• Record excerpts
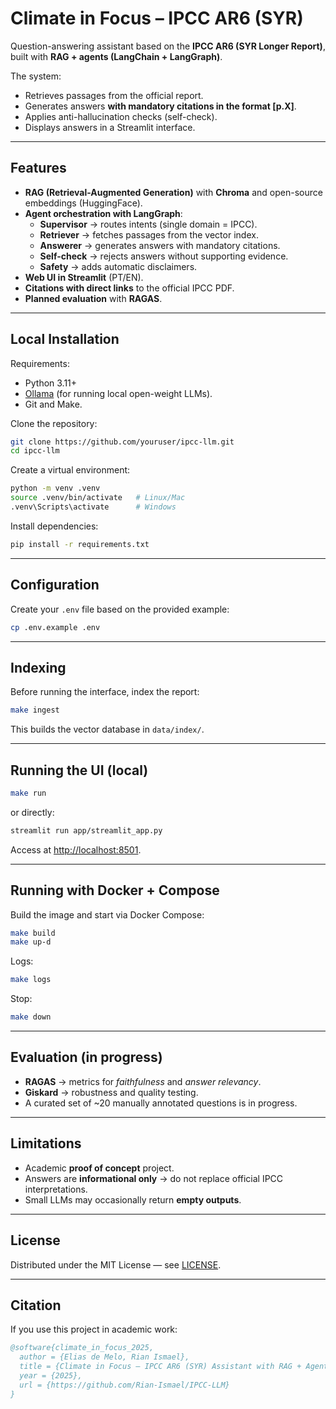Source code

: # Climate in Focus – IPCC AR6 (SYR)

Question-answering assistant based on the **IPCC AR6 (SYR Longer Report)**, built with **RAG + agents (LangChain + LangGraph)**.  

The system:
- Retrieves passages from the official report.  
- Generates answers **with mandatory citations in the format [p.X]**.  
- Applies anti-hallucination checks (self-check).  
- Displays answers in a Streamlit interface.  

---

## Features

- **RAG (Retrieval-Augmented Generation)** with **Chroma** and open-source embeddings (HuggingFace).
- **Agent orchestration with LangGraph**:
  - **Supervisor** → routes intents (single domain = IPCC).
  - **Retriever** → fetches passages from the vector index.
  - **Answerer** → generates answers with mandatory citations.
  - **Self-check** → rejects answers without supporting evidence.
  - **Safety** → adds automatic disclaimers.
- **Web UI in Streamlit** (PT/EN).
- **Citations with direct links** to the official IPCC PDF.
- **Planned evaluation** with **RAGAS**.

---

## Local Installation

Requirements:
- Python 3.11+
- [Ollama](https://ollama.com/) (for running local open-weight LLMs).  
- Git and Make.

Clone the repository:

```bash
git clone https://github.com/youruser/ipcc-llm.git
cd ipcc-llm
```

Create a virtual environment:

```bash
python -m venv .venv
source .venv/bin/activate   # Linux/Mac
.venv\Scripts\activate      # Windows
```

Install dependencies:

```bash
pip install -r requirements.txt
```

---

## Configuration

Create your `.env` file based on the provided example:

```bash
cp .env.example .env
```

---

## Indexing

Before running the interface, index the report:

```bash
make ingest
```

This builds the vector database in `data/index/`.

---

## Running the UI (local)

```bash
make run
```

or directly:

```bash
streamlit run app/streamlit_app.py
```

Access at [http://localhost:8501](http://localhost:8501).

---

## Running with Docker + Compose

Build the image and start via Docker Compose:

```bash
make build
make up-d
```

Logs:

```bash
make logs
```

Stop:

```bash
make down
```

---

## Evaluation (in progress)

- **RAGAS** → metrics for *faithfulness* and *answer relevancy*.  
- **Giskard** → robustness and quality testing.  
- A curated set of ~20 manually annotated questions is in progress.

---

## Limitations

- Academic **proof of concept** project.  
- Answers are **informational only** → do not replace official IPCC interpretations.  
- Small LLMs may occasionally return **empty outputs**.

---

## License

Distributed under the MIT License — see [LICENSE](LICENSE).

---

## Citation

If you use this project in academic work:

```bibtex
@software{climate_in_focus_2025,
  author = {Elias de Melo, Rian Ismael},
  title = {Climate in Focus – IPCC AR6 (SYR) Assistant with RAG + Agents},
  year = {2025},
  url = {https://github.com/Rian-Ismael/IPCC-LLM}
}
```
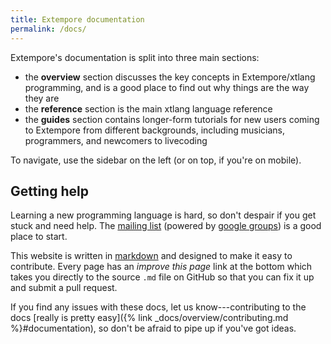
 ```yaml
---
title: Extempore documentation
permalink: /docs/
---
```


Extempore's documentation is split into three main sections:

- the **overview** section discusses the key concepts in Extempore/xtlang
  programming, and is a good place to find out why things are the way they are
- the **reference** section is the main xtlang language reference
- the **guides** section contains longer-form tutorials for new users coming to
  Extempore from different backgrounds, including musicians, programmers, and
  newcomers to livecoding

To navigate, use the sidebar on the left (or on top, if you're on mobile).

## Getting help

Learning a new programming language is hard, so don't despair if you get stuck
and need help. The [mailing list](mailto:extemporelang@googlegroups.com)
(powered by [google groups](https://groups.google.com/group/extemporelang)) is a
good place to start.

This website is written in
[markdown](https://www.markdownguide.org/getting-started) and designed to make
it easy to contribute. Every page has an _improve this page_ link at the bottom
which takes you directly to the source `.md` file on GitHub so that you can fix
it up and submit a pull request.

If you find any issues with these docs, let us know---contributing to the docs
[really is pretty easy]({% link _docs/overview/contributing.md
%}#documentation), so don't be afraid to pipe up if you've got ideas.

• Exercise
Copy everything above from the line holding "Distributed under the" down to the line holding "newcomers to livecoding", both ends included, exactly as it stands and without the pictures.

• Task solution
Distributed under the MIT License — see [LICENSE](LICENSE).

---

## Citation

If you use this project in academic work:

```bibtex
@software{climate_in_focus_2025,
  author = {Elias de Melo, Rian Ismael},
  title = {Climate in Focus – IPCC AR6 (SYR) Assistant with RAG + Agents},
  year = {2025},
  url = {https://github.com/Rian-Ismael/IPCC-LLM}
}
```
 ```yaml
---
title: Extempore documentation
permalink: /docs/
---
```


Extempore's documentation is split into three main sections:

- the **overview** section discusses the key concepts in Extempore/xtlang
  programming, and is a good place to find out why things are the way they are
- the **reference** section is the main xtlang language reference
- the **guides** section contains longer-form tutorials for new users coming to
  Extempore from different backgrounds, including musicians, programmers, and
  newcomers to livecoding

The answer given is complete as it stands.